→ Task objective
Would you repeat the entries below word for word and omit the pictures?
(Data for this exercise)
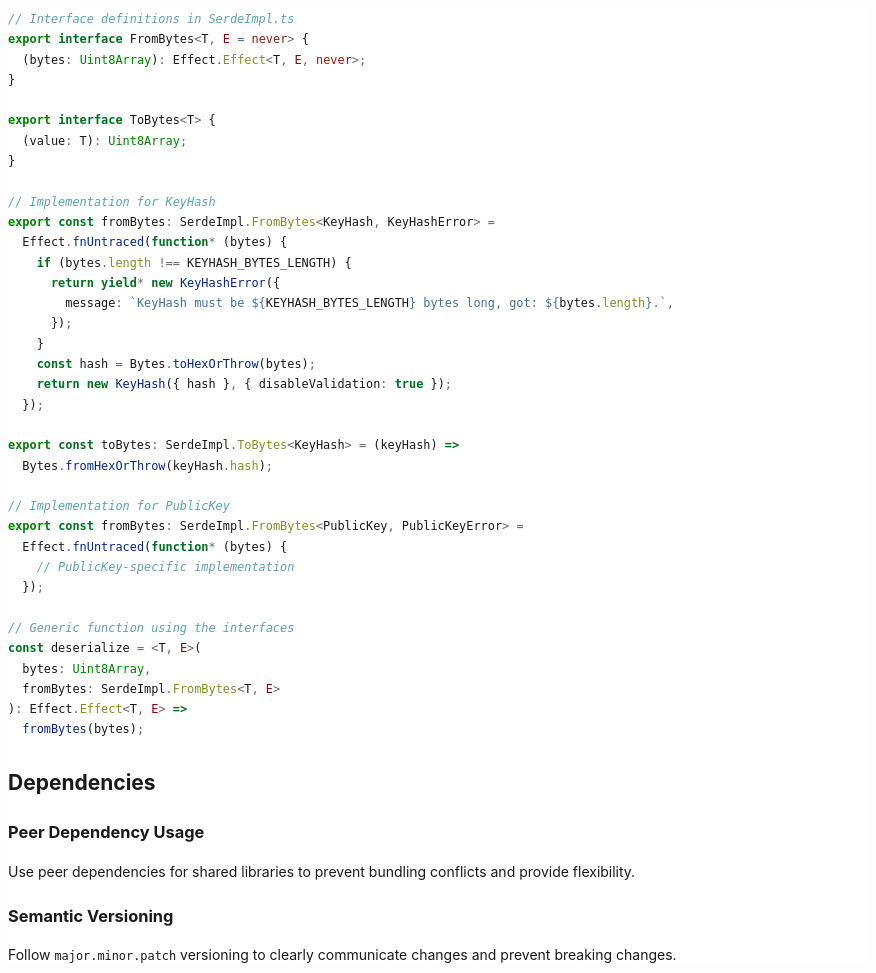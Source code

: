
 ```ts
// Interface definitions in SerdeImpl.ts
export interface FromBytes<T, E = never> {
  (bytes: Uint8Array): Effect.Effect<T, E, never>;
}

export interface ToBytes<T> {
  (value: T): Uint8Array;
}

// Implementation for KeyHash
export const fromBytes: SerdeImpl.FromBytes<KeyHash, KeyHashError> = 
  Effect.fnUntraced(function* (bytes) {
    if (bytes.length !== KEYHASH_BYTES_LENGTH) {
      return yield* new KeyHashError({
        message: `KeyHash must be ${KEYHASH_BYTES_LENGTH} bytes long, got: ${bytes.length}.`,
      });
    }
    const hash = Bytes.toHexOrThrow(bytes);
    return new KeyHash({ hash }, { disableValidation: true });
  });

export const toBytes: SerdeImpl.ToBytes<KeyHash> = (keyHash) => 
  Bytes.fromHexOrThrow(keyHash.hash);

// Implementation for PublicKey
export const fromBytes: SerdeImpl.FromBytes<PublicKey, PublicKeyError> = 
  Effect.fnUntraced(function* (bytes) {
    // PublicKey-specific implementation
  });

// Generic function using the interfaces
const deserialize = <T, E>(
  bytes: Uint8Array, 
  fromBytes: SerdeImpl.FromBytes<T, E>
): Effect.Effect<T, E> => 
  fromBytes(bytes);
```

## Dependencies

### Peer Dependency Usage

Use peer dependencies for shared libraries to prevent bundling conflicts and provide flexibility.

### Semantic Versioning

Follow `major.minor.patch` versioning to clearly communicate changes and prevent breaking changes.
(End Data for this exercise)
→ Output
Source code

:
 ```ts
// Interface definitions in SerdeImpl.ts
export interface FromBytes<T, E = never> {
  (bytes: Uint8Array): Effect.Effect<T, E, never>;
}

export interface ToBytes<T> {
  (value: T): Uint8Array;
}

// Implementation for KeyHash
export const fromBytes: SerdeImpl.FromBytes<KeyHash, KeyHashError> = 
  Effect.fnUntraced(function* (bytes) {
    if (bytes.length !== KEYHASH_BYTES_LENGTH) {
      return yield* new KeyHashError({
        message: `KeyHash must be ${KEYHASH_BYTES_LENGTH} bytes long, got: ${bytes.length}.`,
      });
    }
    const hash = Bytes.toHexOrThrow(bytes);
    return new KeyHash({ hash }, { disableValidation: true });
  });

export const toBytes: SerdeImpl.ToBytes<KeyHash> = (keyHash) => 
  Bytes.fromHexOrThrow(keyHash.hash);

// Implementation for PublicKey
export const fromBytes: SerdeImpl.FromBytes<PublicKey, PublicKeyError> = 
  Effect.fnUntraced(function* (bytes) {
    // PublicKey-specific implementation
  });

// Generic function using the interfaces
const deserialize = <T, E>(
  bytes: Uint8Array, 
  fromBytes: SerdeImpl.FromBytes<T, E>
): Effect.Effect<T, E> => 
  fromBytes(bytes);
```

## Dependencies

### Peer Dependency Usage

Use peer dependencies for shared libraries to prevent bundling conflicts and provide flexibility.

### Semantic Versioning

Follow `major.minor.patch` versioning to clearly communicate changes and prevent breaking changes.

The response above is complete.